2. Cuando se trate de supuestos en los que se
vaya a realizar una actividad laboral en distintas provincias, la
competencia para la concesión de las autorizaciones para
residir y trabajar corresponderá al Delegado del Gobierno
en las Comunidades uniprovinciales o al Subdelegado del Gobierno
de la provincia en la que se vaya a iniciar la actividad laboral.

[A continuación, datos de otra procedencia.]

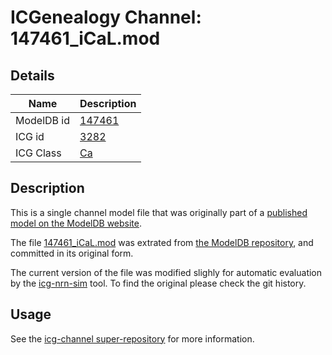 # ICGenealogy Channel: 147461\_iCaL.mod

## Details

Name | Description
---- | -----------
ModelDB id | [147461](http://senselab.med.yale.edu/ModelDB/ShowModel.cshtml?model=147461)
ICG id | [3282](http://icg.neurotheory.ox.ac.uk/channels/3/3282)
ICG Class | [Ca](http://icg.neurotheory.ox.ac.uk/channels/3)

## Description

This is a single channel model file that was originally part of a [published model on the ModelDB website](http://senselab.med.yale.edu/ModelDB/ShowModel.cshtml?model=147461).


The file [147461\_iCaL.mod](147461_iCaL.mod) was extrated from [the ModelDB repository](http://senselab.med.yale.edu/ModelDB/ShowModel.cshtml?model=147461), and committed in its original form.

The current version of the file was modified slighly for automatic evaluation by the [icg-nrn-sim](https://github.com/icgenealogy/icg-nrn-sim) tool. To find the original please check the git history.


## Usage

See the [icg-channel super-repository](https://github.com/icgenealogy/icg-channels) for more information.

3. No obstante lo anterior, corresponde al Director
General de Inmigración la competencia para conceder las autorizaciones
de trabajo presentadas por empresas que pretendan contratar trabajadores
estables y que, teniendo diversos centros de trabajo en distintas
provincias y su sede social en Madrid, cuenten con una plantilla
superior a 500 trabajadores. En este caso la competencia para las
autorizaciones de residencia corresponderá al Comisario General
de Extranjería y Documentación de la Dirección
General de la Policía. Asimismo, el Director General de Inmigración
podrá conceder validez de autorización para trabajar
a aquellos documentos oficiales que reúnan las condiciones
que se determinen.
4. Cuando circunstancias de naturaleza económica,
social o laboral lo aconsejen y en supuestos no regulados de especial
relevancia, el Secretario de Estado de Inmigración y Emigración
podrá dictar instrucciones que determinen la concesión
de autorizaciones de residencia temporal con habilitación
para trabajar, que podrán quedar vinculadas temporal, sectorial
o geográficamente en los términos que se fijen en
aquéllas. Las instrucciones establecerán la forma,
los requisitos y los plazos para la concesión de dichas autorizaciones.

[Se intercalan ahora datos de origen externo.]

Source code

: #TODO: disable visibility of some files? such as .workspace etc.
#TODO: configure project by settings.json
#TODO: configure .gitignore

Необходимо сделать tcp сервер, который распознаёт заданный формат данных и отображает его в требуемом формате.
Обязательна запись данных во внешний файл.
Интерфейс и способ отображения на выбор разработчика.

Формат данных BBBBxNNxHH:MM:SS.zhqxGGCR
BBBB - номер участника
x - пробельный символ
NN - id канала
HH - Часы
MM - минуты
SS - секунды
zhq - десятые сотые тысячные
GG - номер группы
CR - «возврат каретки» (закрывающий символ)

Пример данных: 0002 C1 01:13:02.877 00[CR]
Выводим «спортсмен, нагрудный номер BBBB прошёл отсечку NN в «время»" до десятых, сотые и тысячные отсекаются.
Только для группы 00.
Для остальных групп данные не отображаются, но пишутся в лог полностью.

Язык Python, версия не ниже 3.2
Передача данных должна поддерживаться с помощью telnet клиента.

5. En el ejercicio de las competencias coordinadoras
que tiene atribuidas, el Secretario de Estado de Inmigración
y Emigración podrá dictar las Instrucciones a las
que haya de ajustarse la actuación de los diferentes departamentos
ministeriales en cuanto ejerciten funciones relacionadas con los
ámbitos de la extranjería y la inmigración.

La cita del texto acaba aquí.